June 25, 1998 People with a common genetic defect that reduces their ability to metabolize nicotine are less likely to become smokers and, if they do smoke, will smoke fewer cigarettes, according to a University of Toronto study published in the June 25 issue of Nature.
"People with a defective gene are twice as likely to avoid smoking altogether," said Rachel Tyndale, an assistant professor in U of T's department of pharmacology and member of the biobehavioural research department at the Centre for Addiction and Mental Health. "In North America, where 30 per cent of the adult population smokes, this translates into about 7.5 million people who are protected against smoking by carrying a single copy of this gene defect."
Building on a study published last year in which they identified the gene CYP2A6 as responsible for most nicotine metabolism, Tyndale, along with co-investigator Edward Sellers and graduate student Michael Pianezza, found that 20 per cent of non-smokers carry a defective version of the gene, compared to only 10 per cent of smokers.

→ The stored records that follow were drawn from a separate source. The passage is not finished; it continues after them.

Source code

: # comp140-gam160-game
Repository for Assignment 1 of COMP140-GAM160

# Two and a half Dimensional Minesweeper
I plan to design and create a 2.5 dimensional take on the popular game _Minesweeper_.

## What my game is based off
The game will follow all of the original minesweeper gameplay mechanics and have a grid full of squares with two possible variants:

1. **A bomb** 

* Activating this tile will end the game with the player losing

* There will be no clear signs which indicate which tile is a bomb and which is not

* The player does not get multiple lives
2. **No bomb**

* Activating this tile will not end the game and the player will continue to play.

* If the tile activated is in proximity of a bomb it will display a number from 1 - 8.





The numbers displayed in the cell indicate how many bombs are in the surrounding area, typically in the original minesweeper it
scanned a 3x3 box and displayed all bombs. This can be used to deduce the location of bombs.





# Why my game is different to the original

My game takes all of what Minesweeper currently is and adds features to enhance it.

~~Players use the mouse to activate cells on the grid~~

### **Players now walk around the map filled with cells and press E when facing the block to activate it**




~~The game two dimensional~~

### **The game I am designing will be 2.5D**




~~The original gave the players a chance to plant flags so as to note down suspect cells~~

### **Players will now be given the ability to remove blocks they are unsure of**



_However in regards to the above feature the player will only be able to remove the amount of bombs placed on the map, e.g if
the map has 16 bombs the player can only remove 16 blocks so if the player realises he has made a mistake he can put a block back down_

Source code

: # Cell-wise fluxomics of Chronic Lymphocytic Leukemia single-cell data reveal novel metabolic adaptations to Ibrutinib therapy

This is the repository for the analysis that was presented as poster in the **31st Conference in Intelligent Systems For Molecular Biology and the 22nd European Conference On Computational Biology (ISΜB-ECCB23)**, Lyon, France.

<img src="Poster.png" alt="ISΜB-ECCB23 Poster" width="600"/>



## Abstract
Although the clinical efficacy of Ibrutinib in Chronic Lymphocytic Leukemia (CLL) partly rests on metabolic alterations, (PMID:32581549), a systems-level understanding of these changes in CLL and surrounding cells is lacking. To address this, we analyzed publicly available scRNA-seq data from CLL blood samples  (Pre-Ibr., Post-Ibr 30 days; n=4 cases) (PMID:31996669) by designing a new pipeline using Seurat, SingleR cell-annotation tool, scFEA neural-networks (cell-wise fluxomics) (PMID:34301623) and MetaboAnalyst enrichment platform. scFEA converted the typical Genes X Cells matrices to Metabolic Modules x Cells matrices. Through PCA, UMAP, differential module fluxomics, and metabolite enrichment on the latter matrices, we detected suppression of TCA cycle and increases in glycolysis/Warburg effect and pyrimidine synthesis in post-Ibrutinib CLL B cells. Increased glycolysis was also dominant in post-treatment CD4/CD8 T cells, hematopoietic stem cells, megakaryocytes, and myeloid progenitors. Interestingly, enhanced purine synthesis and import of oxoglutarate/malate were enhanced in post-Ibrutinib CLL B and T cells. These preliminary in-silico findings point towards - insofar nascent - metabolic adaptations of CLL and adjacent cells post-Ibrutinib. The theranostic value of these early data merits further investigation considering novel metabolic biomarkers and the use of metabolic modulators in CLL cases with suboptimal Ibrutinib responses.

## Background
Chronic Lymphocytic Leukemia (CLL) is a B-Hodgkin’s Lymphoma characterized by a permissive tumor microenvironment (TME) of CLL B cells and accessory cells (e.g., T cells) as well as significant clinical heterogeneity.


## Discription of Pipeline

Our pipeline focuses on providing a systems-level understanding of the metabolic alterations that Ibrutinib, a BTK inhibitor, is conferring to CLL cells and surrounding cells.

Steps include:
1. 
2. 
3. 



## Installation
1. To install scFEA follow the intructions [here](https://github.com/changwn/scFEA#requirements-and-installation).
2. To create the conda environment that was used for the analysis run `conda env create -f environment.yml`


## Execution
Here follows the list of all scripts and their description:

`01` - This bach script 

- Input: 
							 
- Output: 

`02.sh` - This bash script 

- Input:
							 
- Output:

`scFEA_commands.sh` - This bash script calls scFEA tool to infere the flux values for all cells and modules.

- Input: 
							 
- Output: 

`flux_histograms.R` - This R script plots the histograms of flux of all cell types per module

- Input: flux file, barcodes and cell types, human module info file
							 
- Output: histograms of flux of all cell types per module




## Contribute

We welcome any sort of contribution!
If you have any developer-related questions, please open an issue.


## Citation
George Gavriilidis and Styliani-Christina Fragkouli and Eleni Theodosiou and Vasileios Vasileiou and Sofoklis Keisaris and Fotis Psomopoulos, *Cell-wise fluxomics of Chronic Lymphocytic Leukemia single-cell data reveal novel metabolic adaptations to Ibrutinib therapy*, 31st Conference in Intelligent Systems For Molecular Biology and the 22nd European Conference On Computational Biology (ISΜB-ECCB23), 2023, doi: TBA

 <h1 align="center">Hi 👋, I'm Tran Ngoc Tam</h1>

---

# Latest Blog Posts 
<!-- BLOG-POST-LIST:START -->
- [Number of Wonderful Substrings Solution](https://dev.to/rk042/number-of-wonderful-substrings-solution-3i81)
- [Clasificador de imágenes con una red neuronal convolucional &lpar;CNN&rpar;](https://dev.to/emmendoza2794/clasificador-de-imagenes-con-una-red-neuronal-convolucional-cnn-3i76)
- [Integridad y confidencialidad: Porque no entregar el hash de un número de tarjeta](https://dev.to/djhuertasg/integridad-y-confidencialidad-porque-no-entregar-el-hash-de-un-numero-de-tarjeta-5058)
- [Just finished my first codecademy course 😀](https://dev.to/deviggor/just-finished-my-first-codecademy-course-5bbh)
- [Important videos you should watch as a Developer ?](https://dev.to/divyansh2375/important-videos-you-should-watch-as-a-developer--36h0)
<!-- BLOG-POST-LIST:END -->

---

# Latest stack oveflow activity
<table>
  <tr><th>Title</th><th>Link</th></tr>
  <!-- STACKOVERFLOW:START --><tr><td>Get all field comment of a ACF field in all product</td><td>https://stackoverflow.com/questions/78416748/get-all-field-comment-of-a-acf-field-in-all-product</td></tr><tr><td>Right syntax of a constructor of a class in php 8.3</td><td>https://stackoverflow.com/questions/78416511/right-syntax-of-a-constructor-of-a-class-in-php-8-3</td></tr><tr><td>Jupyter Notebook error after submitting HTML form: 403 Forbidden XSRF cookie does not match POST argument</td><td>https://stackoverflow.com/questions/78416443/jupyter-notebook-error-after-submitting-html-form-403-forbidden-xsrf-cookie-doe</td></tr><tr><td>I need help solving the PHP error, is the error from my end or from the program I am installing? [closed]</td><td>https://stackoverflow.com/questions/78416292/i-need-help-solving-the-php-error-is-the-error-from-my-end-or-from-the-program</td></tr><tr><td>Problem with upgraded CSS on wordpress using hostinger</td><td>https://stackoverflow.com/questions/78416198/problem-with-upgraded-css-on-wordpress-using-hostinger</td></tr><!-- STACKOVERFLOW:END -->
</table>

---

As well, since dependent smokers must adjust their smoking to maintain constant blood and brain nicotine levels, those with a defective gene resulting in impaired nicotine metabolism smoked an average of 129 cigarettes a week compared to the 159 cigarettes a week smoked by people without the defect -- a decrease of 20 per cent.
There are three types of the CYP2A6 gene: wild type (functioning) and two null alleles (defective). Individuals inherit two copies of this gene, one from their maternal and one from their paternal side. People who inherit two wild type genes have a fully functioning nicotine metabolism, while those carrying a wild type plus one of the null alleles have the defect. Less than one per cent of the population has two CYP2A6 null alleles.
The researchers studied two groups of people to determine if they had one or two copies of the defective gene: 184 people who had never smoked and 244 people who smoked regularly and had become tobacco dependent.
"With these findings comes the possibility of developing a method to chemically inhibit the function of the enzyme produced from the gene -- a prevention and treatment for tobacco smoking, in other words. That is the next step," said Sellers, a professor of pharmacology and medicine at U of T and director of the psychopharmacology and dependence research group at Women's College Hospital.
The researchers say there may also be implications for nicotine replacement therapies such as gum, patches and spray as some smokers will metabolize the nicotine in these therapies faster than others, altering their effectiveness. They also note that smokers who carry the defective gene will be less efficient at turning the procarcinogens in tobacco smoke into carcinogens, and may therefore, in addition to decreased smoking, be less likely to develop lung and other tobacco-related cancers.
Funding for the study was provided in part by the National Institutes on Drug Abuse (USA), Nicogen Research Inc., the University of Toronto and the Centre for Addiction and Mental Health.